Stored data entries

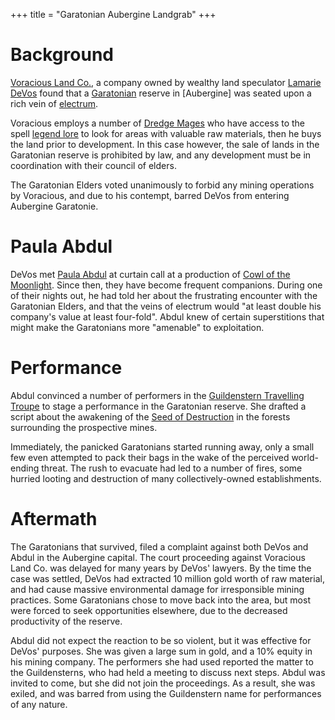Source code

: +++
title = "Garatonian Aubergine Landgrab"
+++

# Background
[Voracious Land Co.](@/organizations/voracious-land-co.md), a company owned by wealthy land speculator [Lamarie DeVos](@/characters/lamarie-devos.md) found 
that a [Garatonian](@/ethnicities/garatonian.md) reserve in [Aubergine] was seated upon a rich vein of [electrum](https://en.wikipedia.org/wiki/Electrum).

Voracious employs a number of [Dredge Mages](@/misc/dredge-mages.md) who have access to the spell [legend lore](https://dndbeyond.com/spells/legend-lore) to look
for areas with valuable raw materials, then he buys the land prior to development. In this case however, the sale of lands in the Garatonian reserve is prohibited 
by law, and any development must be in coordination with their council of elders.

The Garatonian Elders voted unanimously to forbid any mining operations by Voracious, and due to his contempt, barred DeVos from entering Aubergine Garatonie.

# Paula Abdul
DeVos met [Paula Abdul](@/characters/paula-abdul.md) at curtain call at a production of [Cowl of the Moonlight](@/misc/cowl-of-the-moonlight.md). Since then,
they have become frequent companions. During one of their nights out, he had told her about the frustrating encounter with the Garatonian Elders, and that
the veins of electrum would "at least double his company's value at least four-fold". Abdul knew of certain superstitions that might make the Garatonians
more "amenable" to exploitation.

# Performance
Abdul convinced a number of performers in the [Guildenstern Travelling Troupe](@/organizations/guildenstern-travelling-troupe.md) to stage a performance
in the Garatonian reserve. She drafted a script about the awakening of the [Seed of Destruction](@/misc/seed-of-destruction.md) in the forests surrounding the prospective mines.

Immediately, the panicked Garatonians started running away, only a small few even attempted to pack their bags in the wake of the perceived world-ending threat. The rush
to evacuate had led to a number of fires, some hurried looting and destruction of many collectively-owned establishments.

# Aftermath
The Garatonians that survived, filed a complaint against both DeVos and Abdul in the Aubergine capital. The court proceeding against Voracious Land Co. was delayed for 
many years by DeVos' lawyers. By the time the case was settled, DeVos had extracted 10 million gold worth of raw material, and had cause massive environmental damage
for irresponsible mining practices. Some Garatonians chose to move back into the area, but most were forced to seek opportunities elsewhere, due to the decreased
productivity of the reserve.

Abdul did not expect the reaction to be so violent, but it was effective for DeVos' purposes. She was given a large sum in gold, and a 10% equity in his mining company.
The performers she had used reported the matter to the Guildensterns, who had held a meeting to discuss next steps. Abdul was invited to come, but she did not join
the proceedings. As a result, she was exiled, and was barred from using the Guildenstern name for performances of any nature.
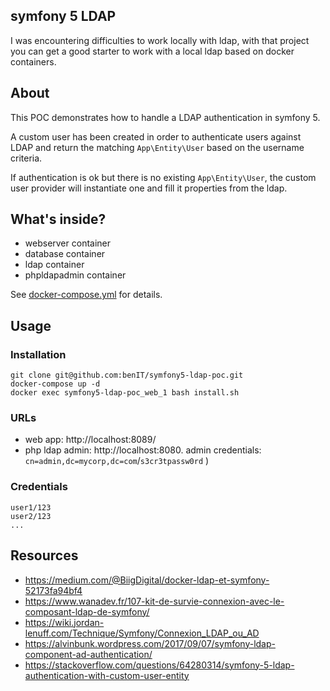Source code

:## symfony 5 LDAP

I was encountering difficulties to work locally with ldap, with that project you can get a good starter to work with a local ldap based on docker containers.

## About

This POC demonstrates how to handle a LDAP authentication in symfony 5.

A custom user has been created in order to authenticate users against LDAP and return the matching `App\Entity\User` based on the username criteria.

If authentication is ok but there is no existing `App\Entity\User`, the custom user provider will instantiate one and fill it properties from the ldap.

## What's inside?

* webserver container
* database container
* ldap container
* phpldapadmin  container

See [docker-compose.yml](docker-compose.yml) for details.

## Usage

### Installation

    git clone git@github.com:benIT/symfony5-ldap-poc.git
    docker-compose up -d
    docker exec symfony5-ldap-poc_web_1 bash install.sh

### URLs

* web app: http://localhost:8089/
* php ldap admin: http://localhost:8080. admin credentials: `cn=admin,dc=mycorp,dc=com`/`s3cr3tpassw0rd` )
        

### Credentials

    user1/123
    user2/123
    ...

## Resources

* https://medium.com/@BiigDigital/docker-ldap-et-symfony-52173fa94bf4
* https://www.wanadev.fr/107-kit-de-survie-connexion-avec-le-composant-ldap-de-symfony/
* https://wiki.jordan-lenuff.com/Technique/Symfony/Connexion_LDAP_ou_AD
* https://alvinbunk.wordpress.com/2017/09/07/symfony-ldap-component-ad-authentication/
* https://stackoverflow.com/questions/64280314/symfony-5-ldap-authentication-with-custom-user-entity

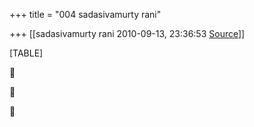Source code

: +++
title = "004 sadasivamurty rani"

+++
[[sadasivamurty rani	2010-09-13, 23:36:53 [Source](https://groups.google.com/g/bvparishat/c/VwjYjwoHBkA)]]



[TABLE]







*ABOUT THIS EXERCISE*. Can the entries above be repeated exactly, without their pictures?

*WRITTEN ANSWER*.
Source code

: +++
title = "Garatonian Aubergine Landgrab"
+++

# Background
[Voracious Land Co.](@/organizations/voracious-land-co.md), a company owned by wealthy land speculator [Lamarie DeVos](@/characters/lamarie-devos.md) found 
that a [Garatonian](@/ethnicities/garatonian.md) reserve in [Aubergine] was seated upon a rich vein of [electrum](https://en.wikipedia.org/wiki/Electrum).

Voracious employs a number of [Dredge Mages](@/misc/dredge-mages.md) who have access to the spell [legend lore](https://dndbeyond.com/spells/legend-lore) to look
for areas with valuable raw materials, then he buys the land prior to development. In this case however, the sale of lands in the Garatonian reserve is prohibited 
by law, and any development must be in coordination with their council of elders.

The Garatonian Elders voted unanimously to forbid any mining operations by Voracious, and due to his contempt, barred DeVos from entering Aubergine Garatonie.

# Paula Abdul
DeVos met [Paula Abdul](@/characters/paula-abdul.md) at curtain call at a production of [Cowl of the Moonlight](@/misc/cowl-of-the-moonlight.md). Since then,
they have become frequent companions. During one of their nights out, he had told her about the frustrating encounter with the Garatonian Elders, and that
the veins of electrum would "at least double his company's value at least four-fold". Abdul knew of certain superstitions that might make the Garatonians
more "amenable" to exploitation.

# Performance
Abdul convinced a number of performers in the [Guildenstern Travelling Troupe](@/organizations/guildenstern-travelling-troupe.md) to stage a performance
in the Garatonian reserve. She drafted a script about the awakening of the [Seed of Destruction](@/misc/seed-of-destruction.md) in the forests surrounding the prospective mines.

Immediately, the panicked Garatonians started running away, only a small few even attempted to pack their bags in the wake of the perceived world-ending threat. The rush
to evacuate had led to a number of fires, some hurried looting and destruction of many collectively-owned establishments.

# Aftermath
The Garatonians that survived, filed a complaint against both DeVos and Abdul in the Aubergine capital. The court proceeding against Voracious Land Co. was delayed for 
many years by DeVos' lawyers. By the time the case was settled, DeVos had extracted 10 million gold worth of raw material, and had cause massive environmental damage
for irresponsible mining practices. Some Garatonians chose to move back into the area, but most were forced to seek opportunities elsewhere, due to the decreased
productivity of the reserve.

Abdul did not expect the reaction to be so violent, but it was effective for DeVos' purposes. She was given a large sum in gold, and a 10% equity in his mining company.
The performers she had used reported the matter to the Guildensterns, who had held a meeting to discuss next steps. Abdul was invited to come, but she did not join
the proceedings. As a result, she was exiled, and was barred from using the Guildenstern name for performances of any nature.
Source code

:## symfony 5 LDAP

I was encountering difficulties to work locally with ldap, with that project you can get a good starter to work with a local ldap based on docker containers.

## About

This POC demonstrates how to handle a LDAP authentication in symfony 5.

A custom user has been created in order to authenticate users against LDAP and return the matching `App\Entity\User` based on the username criteria.

If authentication is ok but there is no existing `App\Entity\User`, the custom user provider will instantiate one and fill it properties from the ldap.

## What's inside?

* webserver container
* database container
* ldap container
* phpldapadmin  container

See [docker-compose.yml](docker-compose.yml) for details.

## Usage

### Installation

    git clone git@github.com:benIT/symfony5-ldap-poc.git
    docker-compose up -d
    docker exec symfony5-ldap-poc_web_1 bash install.sh

### URLs

* web app: http://localhost:8089/
* php ldap admin: http://localhost:8080. admin credentials: `cn=admin,dc=mycorp,dc=com`/`s3cr3tpassw0rd` )
        

### Credentials

    user1/123
    user2/123
    ...

## Resources

* https://medium.com/@BiigDigital/docker-ldap-et-symfony-52173fa94bf4
* https://www.wanadev.fr/107-kit-de-survie-connexion-avec-le-composant-ldap-de-symfony/
* https://wiki.jordan-lenuff.com/Technique/Symfony/Connexion_LDAP_ou_AD
* https://alvinbunk.wordpress.com/2017/09/07/symfony-ldap-component-ad-authentication/
* https://stackoverflow.com/questions/64280314/symfony-5-ldap-authentication-with-custom-user-entity

Source code

: +++
title = "004 sadasivamurty rani"

+++
[[sadasivamurty rani	2010-09-13, 23:36:53 [Source](https://groups.google.com/g/bvparishat/c/VwjYjwoHBkA)]]



[TABLE]







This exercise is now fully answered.